> **What needs to be done**
Return all the lines below exactly as written. Drop every picture.

> **Saved data entries**
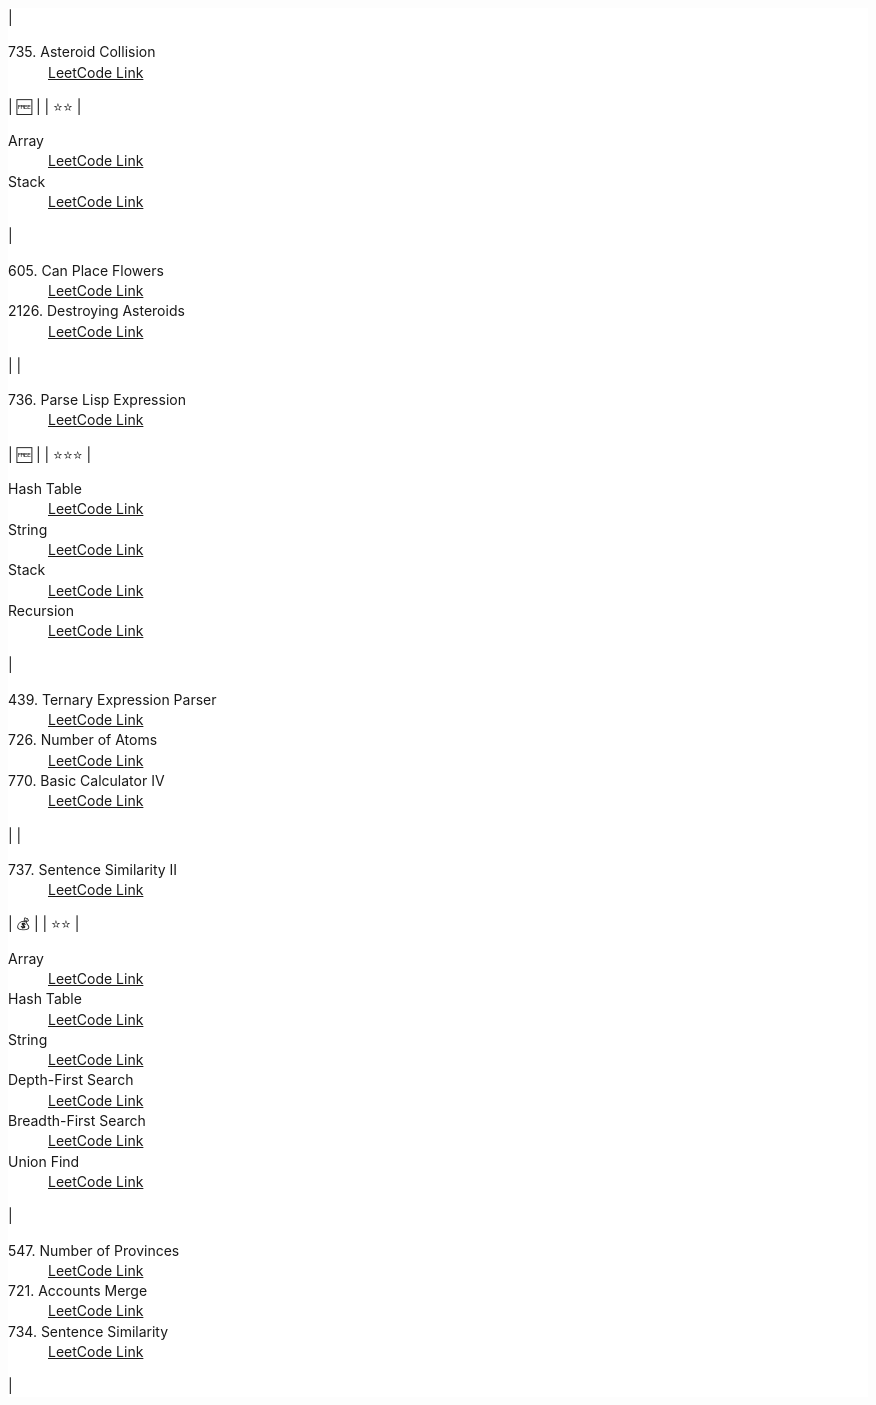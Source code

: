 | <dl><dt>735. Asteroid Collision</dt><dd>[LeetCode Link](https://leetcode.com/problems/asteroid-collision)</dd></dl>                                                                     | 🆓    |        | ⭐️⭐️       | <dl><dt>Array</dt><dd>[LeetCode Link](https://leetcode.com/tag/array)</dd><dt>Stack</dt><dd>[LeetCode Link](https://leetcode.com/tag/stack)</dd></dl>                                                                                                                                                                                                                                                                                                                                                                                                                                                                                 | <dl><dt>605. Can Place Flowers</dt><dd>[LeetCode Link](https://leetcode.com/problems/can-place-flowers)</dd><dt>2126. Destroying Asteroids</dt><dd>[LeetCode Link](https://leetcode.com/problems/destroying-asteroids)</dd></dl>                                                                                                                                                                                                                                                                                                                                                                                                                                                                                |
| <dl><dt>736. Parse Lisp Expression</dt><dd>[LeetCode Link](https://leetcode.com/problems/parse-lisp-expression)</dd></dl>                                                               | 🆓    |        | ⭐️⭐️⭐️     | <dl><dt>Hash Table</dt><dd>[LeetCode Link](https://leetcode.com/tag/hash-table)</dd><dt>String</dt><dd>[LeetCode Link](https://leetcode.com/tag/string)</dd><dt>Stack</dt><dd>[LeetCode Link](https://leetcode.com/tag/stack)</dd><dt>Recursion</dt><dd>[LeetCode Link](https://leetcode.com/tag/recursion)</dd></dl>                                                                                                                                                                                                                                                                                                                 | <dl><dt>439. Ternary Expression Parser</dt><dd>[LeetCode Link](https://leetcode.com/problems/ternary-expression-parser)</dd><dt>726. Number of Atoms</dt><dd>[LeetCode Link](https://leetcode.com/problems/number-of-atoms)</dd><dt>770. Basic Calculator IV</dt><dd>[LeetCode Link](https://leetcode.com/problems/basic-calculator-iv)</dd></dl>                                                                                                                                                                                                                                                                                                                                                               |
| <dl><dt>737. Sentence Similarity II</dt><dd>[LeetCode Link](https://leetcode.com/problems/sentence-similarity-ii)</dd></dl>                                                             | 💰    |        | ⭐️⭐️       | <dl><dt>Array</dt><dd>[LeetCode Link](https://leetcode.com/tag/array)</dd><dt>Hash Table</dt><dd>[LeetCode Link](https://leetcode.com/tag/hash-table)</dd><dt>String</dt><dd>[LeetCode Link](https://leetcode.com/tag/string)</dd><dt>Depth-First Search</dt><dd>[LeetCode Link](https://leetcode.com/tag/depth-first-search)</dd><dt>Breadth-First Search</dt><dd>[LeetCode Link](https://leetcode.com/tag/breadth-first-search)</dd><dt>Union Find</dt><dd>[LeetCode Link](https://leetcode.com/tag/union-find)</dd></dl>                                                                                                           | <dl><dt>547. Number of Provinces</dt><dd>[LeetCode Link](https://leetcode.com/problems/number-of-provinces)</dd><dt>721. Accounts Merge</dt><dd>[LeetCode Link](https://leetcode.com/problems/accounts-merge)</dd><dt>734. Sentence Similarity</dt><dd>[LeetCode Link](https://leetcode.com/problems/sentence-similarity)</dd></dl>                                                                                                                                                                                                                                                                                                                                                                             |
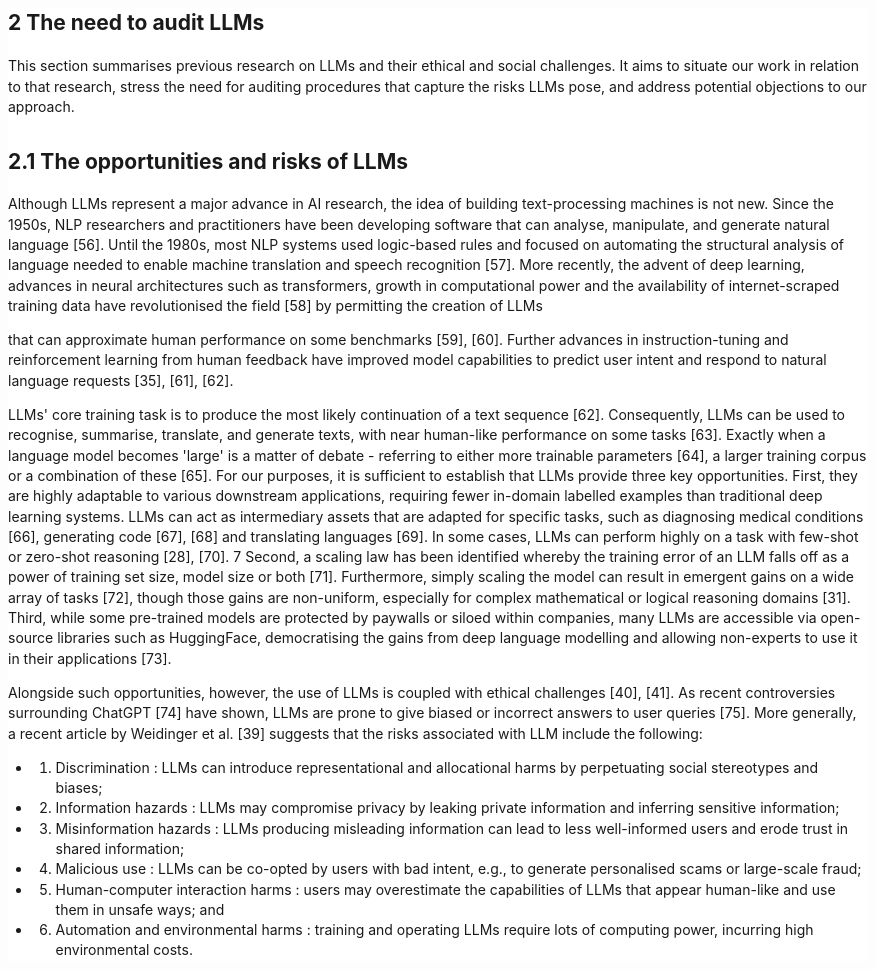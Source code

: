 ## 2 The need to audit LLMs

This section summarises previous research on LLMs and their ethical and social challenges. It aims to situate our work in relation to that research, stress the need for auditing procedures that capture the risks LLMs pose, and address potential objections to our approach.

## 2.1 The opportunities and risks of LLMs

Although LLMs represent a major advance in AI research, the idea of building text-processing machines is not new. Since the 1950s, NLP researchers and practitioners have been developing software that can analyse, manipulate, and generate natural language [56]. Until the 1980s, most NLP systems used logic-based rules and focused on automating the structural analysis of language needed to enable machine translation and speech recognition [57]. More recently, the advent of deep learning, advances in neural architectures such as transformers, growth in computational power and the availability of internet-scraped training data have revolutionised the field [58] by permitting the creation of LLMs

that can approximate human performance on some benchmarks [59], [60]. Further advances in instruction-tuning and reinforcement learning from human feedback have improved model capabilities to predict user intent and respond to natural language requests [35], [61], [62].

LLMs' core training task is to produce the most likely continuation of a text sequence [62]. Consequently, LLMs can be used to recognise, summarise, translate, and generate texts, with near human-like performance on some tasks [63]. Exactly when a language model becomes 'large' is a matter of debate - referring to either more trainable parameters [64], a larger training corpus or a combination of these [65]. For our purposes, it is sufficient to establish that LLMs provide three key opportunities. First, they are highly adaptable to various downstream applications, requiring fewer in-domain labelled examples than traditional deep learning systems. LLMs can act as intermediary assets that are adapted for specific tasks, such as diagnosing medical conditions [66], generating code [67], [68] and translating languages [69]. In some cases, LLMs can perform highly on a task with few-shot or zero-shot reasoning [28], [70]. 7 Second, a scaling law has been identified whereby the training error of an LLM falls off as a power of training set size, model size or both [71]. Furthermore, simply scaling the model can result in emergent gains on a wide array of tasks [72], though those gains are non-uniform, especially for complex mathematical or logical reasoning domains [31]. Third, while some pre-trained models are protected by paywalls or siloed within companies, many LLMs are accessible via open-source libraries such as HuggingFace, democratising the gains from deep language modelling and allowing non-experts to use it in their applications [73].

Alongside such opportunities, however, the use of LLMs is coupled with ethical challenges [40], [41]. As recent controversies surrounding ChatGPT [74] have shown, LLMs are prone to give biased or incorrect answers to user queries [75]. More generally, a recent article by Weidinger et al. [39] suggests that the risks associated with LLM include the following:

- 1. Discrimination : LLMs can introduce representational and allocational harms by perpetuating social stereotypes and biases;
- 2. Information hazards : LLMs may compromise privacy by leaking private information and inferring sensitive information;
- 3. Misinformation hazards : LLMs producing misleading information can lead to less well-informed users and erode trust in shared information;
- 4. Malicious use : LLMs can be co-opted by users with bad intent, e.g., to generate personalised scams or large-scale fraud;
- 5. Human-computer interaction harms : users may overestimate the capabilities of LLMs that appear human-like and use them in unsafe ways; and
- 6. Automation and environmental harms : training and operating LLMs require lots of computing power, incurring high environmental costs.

> **Answer to this task**
Source code

: | <dl><dt>735. Asteroid Collision</dt><dd>[LeetCode Link](https://leetcode.com/problems/asteroid-collision)</dd></dl>                                                                     | 🆓    |        | ⭐️⭐️       | <dl><dt>Array</dt><dd>[LeetCode Link](https://leetcode.com/tag/array)</dd><dt>Stack</dt><dd>[LeetCode Link](https://leetcode.com/tag/stack)</dd></dl>                                                                                                                                                                                                                                                                                                                                                                                                                                                                                 | <dl><dt>605. Can Place Flowers</dt><dd>[LeetCode Link](https://leetcode.com/problems/can-place-flowers)</dd><dt>2126. Destroying Asteroids</dt><dd>[LeetCode Link](https://leetcode.com/problems/destroying-asteroids)</dd></dl>                                                                                                                                                                                                                                                                                                                                                                                                                                                                                |
| <dl><dt>736. Parse Lisp Expression</dt><dd>[LeetCode Link](https://leetcode.com/problems/parse-lisp-expression)</dd></dl>                                                               | 🆓    |        | ⭐️⭐️⭐️     | <dl><dt>Hash Table</dt><dd>[LeetCode Link](https://leetcode.com/tag/hash-table)</dd><dt>String</dt><dd>[LeetCode Link](https://leetcode.com/tag/string)</dd><dt>Stack</dt><dd>[LeetCode Link](https://leetcode.com/tag/stack)</dd><dt>Recursion</dt><dd>[LeetCode Link](https://leetcode.com/tag/recursion)</dd></dl>                                                                                                                                                                                                                                                                                                                 | <dl><dt>439. Ternary Expression Parser</dt><dd>[LeetCode Link](https://leetcode.com/problems/ternary-expression-parser)</dd><dt>726. Number of Atoms</dt><dd>[LeetCode Link](https://leetcode.com/problems/number-of-atoms)</dd><dt>770. Basic Calculator IV</dt><dd>[LeetCode Link](https://leetcode.com/problems/basic-calculator-iv)</dd></dl>                                                                                                                                                                                                                                                                                                                                                               |
| <dl><dt>737. Sentence Similarity II</dt><dd>[LeetCode Link](https://leetcode.com/problems/sentence-similarity-ii)</dd></dl>                                                             | 💰    |        | ⭐️⭐️       | <dl><dt>Array</dt><dd>[LeetCode Link](https://leetcode.com/tag/array)</dd><dt>Hash Table</dt><dd>[LeetCode Link](https://leetcode.com/tag/hash-table)</dd><dt>String</dt><dd>[LeetCode Link](https://leetcode.com/tag/string)</dd><dt>Depth-First Search</dt><dd>[LeetCode Link](https://leetcode.com/tag/depth-first-search)</dd><dt>Breadth-First Search</dt><dd>[LeetCode Link](https://leetcode.com/tag/breadth-first-search)</dd><dt>Union Find</dt><dd>[LeetCode Link](https://leetcode.com/tag/union-find)</dd></dl>                                                                                                           | <dl><dt>547. Number of Provinces</dt><dd>[LeetCode Link](https://leetcode.com/problems/number-of-provinces)</dd><dt>721. Accounts Merge</dt><dd>[LeetCode Link](https://leetcode.com/problems/accounts-merge)</dd><dt>734. Sentence Similarity</dt><dd>[LeetCode Link](https://leetcode.com/problems/sentence-similarity)</dd></dl>                                                                                                                                                                                                                                                                                                                                                                             |
Source code

: ## 2 The need to audit LLMs

This section summarises previous research on LLMs and their ethical and social challenges. It aims to situate our work in relation to that research, stress the need for auditing procedures that capture the risks LLMs pose, and address potential objections to our approach.

## 2.1 The opportunities and risks of LLMs

Although LLMs represent a major advance in AI research, the idea of building text-processing machines is not new. Since the 1950s, NLP researchers and practitioners have been developing software that can analyse, manipulate, and generate natural language [56]. Until the 1980s, most NLP systems used logic-based rules and focused on automating the structural analysis of language needed to enable machine translation and speech recognition [57]. More recently, the advent of deep learning, advances in neural architectures such as transformers, growth in computational power and the availability of internet-scraped training data have revolutionised the field [58] by permitting the creation of LLMs

that can approximate human performance on some benchmarks [59], [60]. Further advances in instruction-tuning and reinforcement learning from human feedback have improved model capabilities to predict user intent and respond to natural language requests [35], [61], [62].

LLMs' core training task is to produce the most likely continuation of a text sequence [62]. Consequently, LLMs can be used to recognise, summarise, translate, and generate texts, with near human-like performance on some tasks [63]. Exactly when a language model becomes 'large' is a matter of debate - referring to either more trainable parameters [64], a larger training corpus or a combination of these [65]. For our purposes, it is sufficient to establish that LLMs provide three key opportunities. First, they are highly adaptable to various downstream applications, requiring fewer in-domain labelled examples than traditional deep learning systems. LLMs can act as intermediary assets that are adapted for specific tasks, such as diagnosing medical conditions [66], generating code [67], [68] and translating languages [69]. In some cases, LLMs can perform highly on a task with few-shot or zero-shot reasoning [28], [70]. 7 Second, a scaling law has been identified whereby the training error of an LLM falls off as a power of training set size, model size or both [71]. Furthermore, simply scaling the model can result in emergent gains on a wide array of tasks [72], though those gains are non-uniform, especially for complex mathematical or logical reasoning domains [31]. Third, while some pre-trained models are protected by paywalls or siloed within companies, many LLMs are accessible via open-source libraries such as HuggingFace, democratising the gains from deep language modelling and allowing non-experts to use it in their applications [73].

Alongside such opportunities, however, the use of LLMs is coupled with ethical challenges [40], [41]. As recent controversies surrounding ChatGPT [74] have shown, LLMs are prone to give biased or incorrect answers to user queries [75]. More generally, a recent article by Weidinger et al. [39] suggests that the risks associated with LLM include the following:

- 1. Discrimination : LLMs can introduce representational and allocational harms by perpetuating social stereotypes and biases;
- 2. Information hazards : LLMs may compromise privacy by leaking private information and inferring sensitive information;
- 3. Misinformation hazards : LLMs producing misleading information can lead to less well-informed users and erode trust in shared information;
- 4. Malicious use : LLMs can be co-opted by users with bad intent, e.g., to generate personalised scams or large-scale fraud;
- 5. Human-computer interaction harms : users may overestimate the capabilities of LLMs that appear human-like and use them in unsafe ways; and
- 6. Automation and environmental harms : training and operating LLMs require lots of computing power, incurring high environmental costs.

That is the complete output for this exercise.